The dice coefficient between CNN ROIs and target ROIs reached 0.87 in the training set and 0.86 in the test set. The difference in calculated stiffness was 0.94% +/- 3.25% (mean +/- SD) in the training set and 1.37% +/- 7.54% in the test set, with correlation coefficient being excellent (>0.98) in both sets (Figure 2). The proposed CNN method improved the failure rate from 5.7% for the old method to 3%, and the rate of sub-optimal ROIs from 10.7% to 2.5%. The breakdown of types of issues for the two methods is shown in Figure 3. Examples of CNN improving on ALEC by avoiding ROI leakage into ascites and avoiding a vessel-related soft spot are shown in Figures 4 and 5. CNN analysis time for a single exam on an office PC was <5 seconds while ALEC takes around 3 minutes.

Discussion

This study uses categorical validation of ROIs with the aim of evaluating how the tool will perform in the clinic. The stiffness difference of the CNN with the target was better than agreement between experienced human readers.[2-3] A comparison of stiffness agreement with target ROIs for the CNN and ALEC is, unfortunately, impractical as most of the target ROIs come directly from ALEC. The failure rates observed in this dataset are higher than those seen in validations of ALEC. We believe this to be a consequence of having a more challenging dataset resulting from pulling all series that were transferred to the clinical workstation.
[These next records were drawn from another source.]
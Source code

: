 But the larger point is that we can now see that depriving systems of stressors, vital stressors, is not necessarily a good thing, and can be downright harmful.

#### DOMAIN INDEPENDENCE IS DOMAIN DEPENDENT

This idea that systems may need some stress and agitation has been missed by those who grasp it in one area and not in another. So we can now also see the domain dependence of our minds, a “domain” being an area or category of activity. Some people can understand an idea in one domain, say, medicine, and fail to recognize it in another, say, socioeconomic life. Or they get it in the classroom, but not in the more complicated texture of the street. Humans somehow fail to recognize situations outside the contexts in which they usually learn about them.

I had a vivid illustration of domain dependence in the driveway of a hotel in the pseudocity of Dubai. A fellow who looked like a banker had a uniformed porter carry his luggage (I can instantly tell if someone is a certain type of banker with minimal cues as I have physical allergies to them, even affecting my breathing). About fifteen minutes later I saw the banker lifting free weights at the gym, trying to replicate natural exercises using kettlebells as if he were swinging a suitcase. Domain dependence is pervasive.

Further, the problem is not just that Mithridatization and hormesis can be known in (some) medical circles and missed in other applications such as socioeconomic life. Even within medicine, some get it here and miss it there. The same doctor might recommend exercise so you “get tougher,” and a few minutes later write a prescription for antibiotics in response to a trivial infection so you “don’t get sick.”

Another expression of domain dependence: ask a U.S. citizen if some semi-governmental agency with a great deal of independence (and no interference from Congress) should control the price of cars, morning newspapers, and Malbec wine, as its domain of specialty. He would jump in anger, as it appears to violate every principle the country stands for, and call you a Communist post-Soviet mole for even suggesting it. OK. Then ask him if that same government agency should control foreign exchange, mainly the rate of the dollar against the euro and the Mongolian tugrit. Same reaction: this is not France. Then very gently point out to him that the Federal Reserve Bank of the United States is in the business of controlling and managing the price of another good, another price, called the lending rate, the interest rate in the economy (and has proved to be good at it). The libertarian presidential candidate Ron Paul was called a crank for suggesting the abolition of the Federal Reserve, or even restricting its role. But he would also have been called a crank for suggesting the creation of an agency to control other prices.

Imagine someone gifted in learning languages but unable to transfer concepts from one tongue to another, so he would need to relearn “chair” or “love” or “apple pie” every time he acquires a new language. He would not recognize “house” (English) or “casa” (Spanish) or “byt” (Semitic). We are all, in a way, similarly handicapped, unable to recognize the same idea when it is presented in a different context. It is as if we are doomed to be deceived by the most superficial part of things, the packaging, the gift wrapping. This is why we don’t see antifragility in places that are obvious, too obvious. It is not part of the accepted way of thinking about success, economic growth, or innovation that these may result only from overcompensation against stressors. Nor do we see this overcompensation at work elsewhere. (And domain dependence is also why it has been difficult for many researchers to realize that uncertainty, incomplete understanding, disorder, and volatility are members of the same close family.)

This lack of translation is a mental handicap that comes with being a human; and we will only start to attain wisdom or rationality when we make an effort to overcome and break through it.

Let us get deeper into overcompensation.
A spot check showed that some of the most difficult examples had been considered failed exams, and a different series was used in the clinical report.

Conclusions

The CNN-based MRE analysis method substantially reduces the number of automated ROI failures, and has an excellent agreement with the final results of the reader-verified workflow.

Acknowledgements

This work was supported by NIH EB001981.

References

1. Muthupillai R, Ehman RL. Magnetic resonance elastography. Nat Med. 1996;2(5):601-3. 2. Serai, SD, et al. Repeatability of MR Elastography of Liver: A Meta-Analysis. Radiology. 2017. 285(1):92-100. 3. Dzyubak B, Venkatesh S, Manduca A, Glaser J, Ehman R. Automated liver elasticity calculation for MR elastography. J Magn Reson Imag. 2016;43(5):1055-63.